REQUIREMENT: Below are several entries. Transcribe exactly those lines that fall from the one with "This folder contains all custom" through the one with "The name of", end lines included.

EXTRACTED DATA:
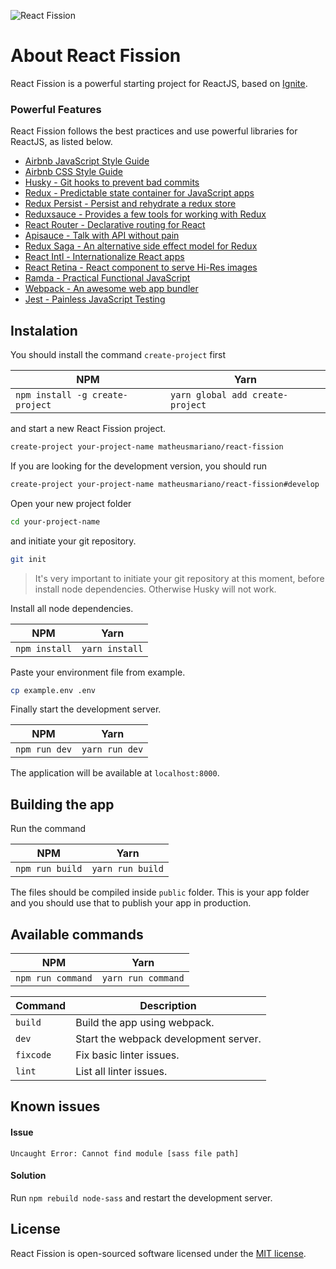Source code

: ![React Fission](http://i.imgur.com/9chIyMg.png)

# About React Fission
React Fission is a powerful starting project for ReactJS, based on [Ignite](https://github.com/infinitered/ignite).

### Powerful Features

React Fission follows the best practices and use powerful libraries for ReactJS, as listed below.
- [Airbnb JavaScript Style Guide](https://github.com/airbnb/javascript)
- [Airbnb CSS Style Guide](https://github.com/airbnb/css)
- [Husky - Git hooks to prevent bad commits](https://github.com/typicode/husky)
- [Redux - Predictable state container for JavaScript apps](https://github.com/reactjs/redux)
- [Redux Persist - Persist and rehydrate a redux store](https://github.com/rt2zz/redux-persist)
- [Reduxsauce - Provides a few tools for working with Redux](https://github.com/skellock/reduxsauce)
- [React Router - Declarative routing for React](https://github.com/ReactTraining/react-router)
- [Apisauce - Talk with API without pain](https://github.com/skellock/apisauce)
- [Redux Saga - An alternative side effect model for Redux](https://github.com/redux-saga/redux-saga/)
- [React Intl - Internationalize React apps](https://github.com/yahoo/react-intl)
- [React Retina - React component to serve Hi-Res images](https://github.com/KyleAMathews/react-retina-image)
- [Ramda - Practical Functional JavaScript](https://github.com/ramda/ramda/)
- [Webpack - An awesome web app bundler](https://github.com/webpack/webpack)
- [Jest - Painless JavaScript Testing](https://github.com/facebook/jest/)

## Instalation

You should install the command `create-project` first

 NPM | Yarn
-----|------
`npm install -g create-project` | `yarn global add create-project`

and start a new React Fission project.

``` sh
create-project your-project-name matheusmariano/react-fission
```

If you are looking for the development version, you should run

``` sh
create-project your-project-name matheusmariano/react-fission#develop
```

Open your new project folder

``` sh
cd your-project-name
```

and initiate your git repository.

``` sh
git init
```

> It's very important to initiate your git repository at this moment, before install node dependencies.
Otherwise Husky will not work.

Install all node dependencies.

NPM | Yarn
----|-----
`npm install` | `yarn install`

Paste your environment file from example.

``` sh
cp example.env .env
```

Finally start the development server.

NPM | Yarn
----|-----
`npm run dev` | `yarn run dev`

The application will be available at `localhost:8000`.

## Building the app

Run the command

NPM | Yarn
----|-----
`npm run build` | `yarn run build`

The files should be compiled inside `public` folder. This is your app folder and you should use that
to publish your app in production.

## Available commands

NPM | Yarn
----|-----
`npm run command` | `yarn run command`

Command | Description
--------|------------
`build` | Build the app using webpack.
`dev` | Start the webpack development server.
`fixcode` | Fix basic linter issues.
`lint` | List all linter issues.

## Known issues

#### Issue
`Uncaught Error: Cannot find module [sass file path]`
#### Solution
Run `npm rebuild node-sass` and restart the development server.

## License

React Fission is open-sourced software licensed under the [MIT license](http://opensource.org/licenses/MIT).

---

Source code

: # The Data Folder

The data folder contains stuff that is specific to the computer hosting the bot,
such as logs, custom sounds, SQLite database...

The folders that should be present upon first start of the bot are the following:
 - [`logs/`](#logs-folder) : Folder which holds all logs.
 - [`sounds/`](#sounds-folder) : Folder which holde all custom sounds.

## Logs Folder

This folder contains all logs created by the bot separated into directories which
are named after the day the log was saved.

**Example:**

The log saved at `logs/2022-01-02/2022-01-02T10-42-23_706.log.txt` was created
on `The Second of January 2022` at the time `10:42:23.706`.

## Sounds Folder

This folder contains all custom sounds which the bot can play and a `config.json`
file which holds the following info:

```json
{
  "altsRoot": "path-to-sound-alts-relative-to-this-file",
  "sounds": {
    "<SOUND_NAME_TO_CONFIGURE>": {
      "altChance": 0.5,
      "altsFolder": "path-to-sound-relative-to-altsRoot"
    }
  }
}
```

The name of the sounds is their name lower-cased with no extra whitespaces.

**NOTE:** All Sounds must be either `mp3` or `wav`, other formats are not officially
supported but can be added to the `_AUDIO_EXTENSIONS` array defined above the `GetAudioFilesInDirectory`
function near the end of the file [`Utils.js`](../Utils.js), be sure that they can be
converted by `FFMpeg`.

ANSWER TO THE PROBLEM:
This folder contains all custom sounds which the bot can play and a `config.json`
file which holds the following info:

```json
{
  "altsRoot": "path-to-sound-alts-relative-to-this-file",
  "sounds": {
    "<SOUND_NAME_TO_CONFIGURE>": {
      "altChance": 0.5,
      "altsFolder": "path-to-sound-relative-to-altsRoot"
    }
  }
}
```

The name of the sounds is their name lower-cased with no extra whitespaces.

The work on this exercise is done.